Don’t forget to log your training as well as validation losses (the latter is mainly used to tune hyperparameters).

```
def train_val(run_type, criterion, dataloader, model, optimizer):
tot_loss = 0.0
tot_acc = []
for mb_idx, batch in tqdm(enumerate(dataloader)):
name = batch["name"].squeeze(2)
label = batch["label"].squeeze(1).long()
mask = batch["mask"]
if run_type == "train":
# zero the parameter gradients
optimizer.zero_grad()
# Forward pass
if run_type == "train":
out = model(name, mask=mask)
elif run_type == "val":
with torch.no_grad():
out = model(name, mask=mask)
# Compute loss
loss = criterion(out, label)
if run_type == "train":
# Compute gradients
loss.backward()
# Backward pass - model update
optimizer.step()
# Logging
tot_loss += loss.item()
acc = (out.argmax(dim=1) == label).tolist()
tot_acc.extend(acc)
return tot_loss, tot_acc, criterion, dataloader, model, optimizer
epochs = 10
for epoch in range(epochs):
# Training
epoch_loss, epoch_acc, criterion, train_dataloader, model, optimizer = train_val(
"train", criterion, train_dataloader, model, optimizer
)
print(
f"Epoch {epoch}: {epoch_loss/len(train_dataloader)}, {np.array(epoch_acc).mean()}"
)
# Validation
val_loss, val_acc, criterion, val_dataloader, model, optimizer = train_val(
"val", criterion, val_dataloader, model, optimizer
)
print(f"Val: {val_loss/len(val_dataloader)}, {np.array(val_acc).mean()}")
```

A useful tool to visualize your training is **Tensorboard**. You can also have a look at solutions such as **Weights & Biases**, but we will focus on the simpler Tensorboard for now.
You can easily use Tensorboard with Pytorch by looking at **torch.utils.tensorboard**

Once training is completed, it can be useful to save the weights of your neural network to use it later. The following tutorial explains how you can do this. Now, try to save and then load your trained model.

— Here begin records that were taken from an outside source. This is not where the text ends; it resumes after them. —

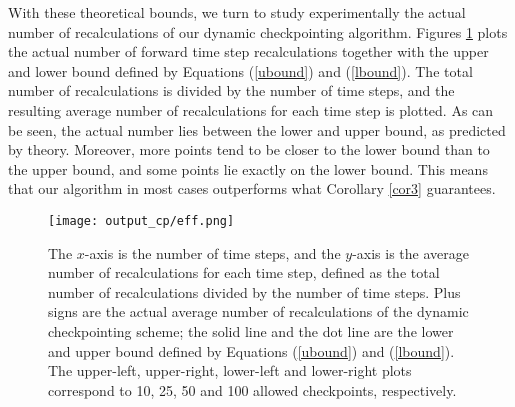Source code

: With these theoretical bounds, we turn to study experimentally the actual
number of recalculations of our dynamic checkpointing algorithm.
Figures \ref{fig_eff} plots the actual number of forward time step
recalculations together with the upper and lower bound defined by Equations
(\ref{ubound}) and (\ref{lbound}).  The total number of recalculations
is divided by the number of time steps, and the resulting average number of
recalculations for each time step is plotted.  As can be seen, the actual
number lies between the lower and upper bound, as predicted by theory.
Moreover, more points tend to be closer to the lower bound than to the upper
bound, and some points lie exactly on the lower bound.  This means that our
algorithm in most cases outperforms what Corollary \ref{cor3} guarantees.
\begin{figure}[htb!] \center
\texttt{[image: output\_cp/eff.png]}
\caption{The $x$-axis is the number of time steps, and the $y$-axis is the
average number of recalculations for each time step,
defined as the total number of recalculations divided by the number
of time steps.  Plus signs are the actual average number of recalculations
of the dynamic checkpointing scheme; the solid line and the dot line are the
lower and upper bound defined by Equations (\ref{ubound}) and (\ref{lbound}).
The upper-left, upper-right, lower-left and lower-right plots correspond to
10, 25, 50 and 100 allowed checkpoints, respectively.}
 \label{fig_eff}
\end{figure}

You must now **evaluate the performance of your trained model** on the **test set**. To this end, you have to iterate through test samples, and perform forward passes on given data batches. You might want to compute the **test loss**, but also any **accuracy-related metrics** you are interested in. You could also **visualize some test samples** along with the **output distribution of your model**.

In this final part, replace your custom implementation of a Transformer layer with **nn.TransformerEncoderLayer** to see if there are differences in final model performance.